At UFC 3, Gracie didn't win a tournament for the first time, being so depleted after defeating 235-pound Kimo Leopoldo that he couldn't continue. Many thought Gracie’s dominance was over, but he won for a third time at the UFC 4 tournament, with the finest moment of his career coming in the finals. Against 240-pound former NCAA All-American wrestler Dan Severn, Gracie was the one taken down, with seemingly no way to win. However, after almost 16 straight minutes of fighting, he executed a tactic that very few people in North America, including the commentators, had ever seen before. It was called a triangle choke, and Severn had no choice but to tap. At UFC 5, Gracie had a rematch with Shamrock, billed as a “special superfight attraction.” Showing his own improvement and that of MMA as a whole in terms of grappling and ground fighting, Shamrock was able to take down Gracie, neutralize his submissions and inflict some ground-and-pound. However, since there was no decisive result after 36 minutes and there were no judges yet, it was declared a draw.

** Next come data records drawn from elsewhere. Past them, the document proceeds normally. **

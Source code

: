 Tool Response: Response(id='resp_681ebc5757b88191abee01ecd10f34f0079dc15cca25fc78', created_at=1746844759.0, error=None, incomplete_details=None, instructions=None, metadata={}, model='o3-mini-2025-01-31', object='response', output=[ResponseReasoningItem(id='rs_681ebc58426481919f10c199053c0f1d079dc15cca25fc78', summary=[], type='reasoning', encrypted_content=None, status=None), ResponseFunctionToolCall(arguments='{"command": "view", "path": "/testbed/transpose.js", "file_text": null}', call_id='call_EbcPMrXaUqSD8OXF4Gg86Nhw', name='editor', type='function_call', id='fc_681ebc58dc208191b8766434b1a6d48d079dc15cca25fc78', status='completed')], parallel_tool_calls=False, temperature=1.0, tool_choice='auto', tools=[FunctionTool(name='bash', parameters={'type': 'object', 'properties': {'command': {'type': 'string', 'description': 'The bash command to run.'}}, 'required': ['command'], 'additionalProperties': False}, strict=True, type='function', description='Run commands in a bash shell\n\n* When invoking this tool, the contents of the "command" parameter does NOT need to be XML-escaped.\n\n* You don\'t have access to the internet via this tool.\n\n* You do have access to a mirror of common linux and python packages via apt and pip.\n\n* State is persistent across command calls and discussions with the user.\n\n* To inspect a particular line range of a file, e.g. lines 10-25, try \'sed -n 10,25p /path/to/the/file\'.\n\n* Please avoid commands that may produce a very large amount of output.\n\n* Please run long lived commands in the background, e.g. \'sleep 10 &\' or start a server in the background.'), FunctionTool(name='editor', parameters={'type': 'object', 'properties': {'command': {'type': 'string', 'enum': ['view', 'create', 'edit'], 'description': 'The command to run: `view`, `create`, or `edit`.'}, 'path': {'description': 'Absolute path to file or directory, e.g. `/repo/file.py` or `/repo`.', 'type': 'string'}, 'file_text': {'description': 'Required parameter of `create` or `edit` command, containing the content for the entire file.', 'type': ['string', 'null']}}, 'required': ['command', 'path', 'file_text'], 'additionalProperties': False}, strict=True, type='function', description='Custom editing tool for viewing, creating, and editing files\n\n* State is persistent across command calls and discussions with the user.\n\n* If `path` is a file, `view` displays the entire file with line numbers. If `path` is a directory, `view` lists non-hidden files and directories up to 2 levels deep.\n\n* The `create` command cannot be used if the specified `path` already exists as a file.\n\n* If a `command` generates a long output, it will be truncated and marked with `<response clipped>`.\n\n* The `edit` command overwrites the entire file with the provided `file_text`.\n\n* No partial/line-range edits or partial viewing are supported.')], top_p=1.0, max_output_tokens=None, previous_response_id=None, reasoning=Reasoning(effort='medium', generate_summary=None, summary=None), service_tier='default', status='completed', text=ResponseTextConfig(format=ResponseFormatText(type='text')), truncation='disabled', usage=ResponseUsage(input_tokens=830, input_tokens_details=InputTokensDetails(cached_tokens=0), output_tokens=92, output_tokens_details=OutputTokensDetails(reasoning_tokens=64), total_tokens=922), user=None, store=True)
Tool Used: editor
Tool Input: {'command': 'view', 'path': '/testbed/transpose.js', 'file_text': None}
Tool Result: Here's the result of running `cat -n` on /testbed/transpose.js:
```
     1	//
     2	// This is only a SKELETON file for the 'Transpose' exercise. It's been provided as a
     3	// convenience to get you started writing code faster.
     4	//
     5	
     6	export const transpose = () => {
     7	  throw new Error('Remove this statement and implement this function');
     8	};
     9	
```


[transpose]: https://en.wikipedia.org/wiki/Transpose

After that, Gracie didn't reappear until Pride Fighting Championships’ 2000 Grand Prix where, after defeating Nobuhiko Takada by decision, he engaged in a truly epic 90-minute encounter with Kazushi Sakuraba, which ended when aged family patriarch Helio Gracie, the founder of Brazilian jiu-jitsu and Royce’s father, decided to wave the towel. Almost seven years after his debut, the original Ultimate Fighting Champion had finally been defeated.

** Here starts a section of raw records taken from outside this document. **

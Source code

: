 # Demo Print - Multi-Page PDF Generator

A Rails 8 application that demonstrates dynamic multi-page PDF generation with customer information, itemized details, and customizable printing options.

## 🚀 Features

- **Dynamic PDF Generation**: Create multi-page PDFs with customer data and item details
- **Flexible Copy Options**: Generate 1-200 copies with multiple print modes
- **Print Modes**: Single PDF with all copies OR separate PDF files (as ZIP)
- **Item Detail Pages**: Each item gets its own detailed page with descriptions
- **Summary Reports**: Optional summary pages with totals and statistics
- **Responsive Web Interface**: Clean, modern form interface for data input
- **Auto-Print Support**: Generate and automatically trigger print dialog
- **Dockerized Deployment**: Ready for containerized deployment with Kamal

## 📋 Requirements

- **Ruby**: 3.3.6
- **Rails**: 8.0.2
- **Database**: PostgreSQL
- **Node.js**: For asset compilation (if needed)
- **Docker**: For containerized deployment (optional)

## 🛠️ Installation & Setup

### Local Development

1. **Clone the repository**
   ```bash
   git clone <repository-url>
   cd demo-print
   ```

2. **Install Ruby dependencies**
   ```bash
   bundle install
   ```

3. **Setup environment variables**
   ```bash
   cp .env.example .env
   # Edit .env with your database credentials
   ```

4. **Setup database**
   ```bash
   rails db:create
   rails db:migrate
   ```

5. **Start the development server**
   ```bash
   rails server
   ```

Amusingly, Gracie would have some success in MMA in his later years. While a main event at UFC 60 against then welterweight champion Matt Hughes ended with Hughes injuring Gracie's arm during a submission attempt and then brutally pounding him out in under a round, Gracie got the better of two of his old rivals. First, a preposterously chemically enhanced Gracie beat a faded Sakuraba by decision at K-1 Dynamite! USA in 2007. Then, in his last fight in 2016, Gracie won the trilogy against Ken Shamrock by, of all things, a knockout from a knee and punches in less than half a round. Certainly, the sport of MMA owes a large debt of gratitude to Gracie.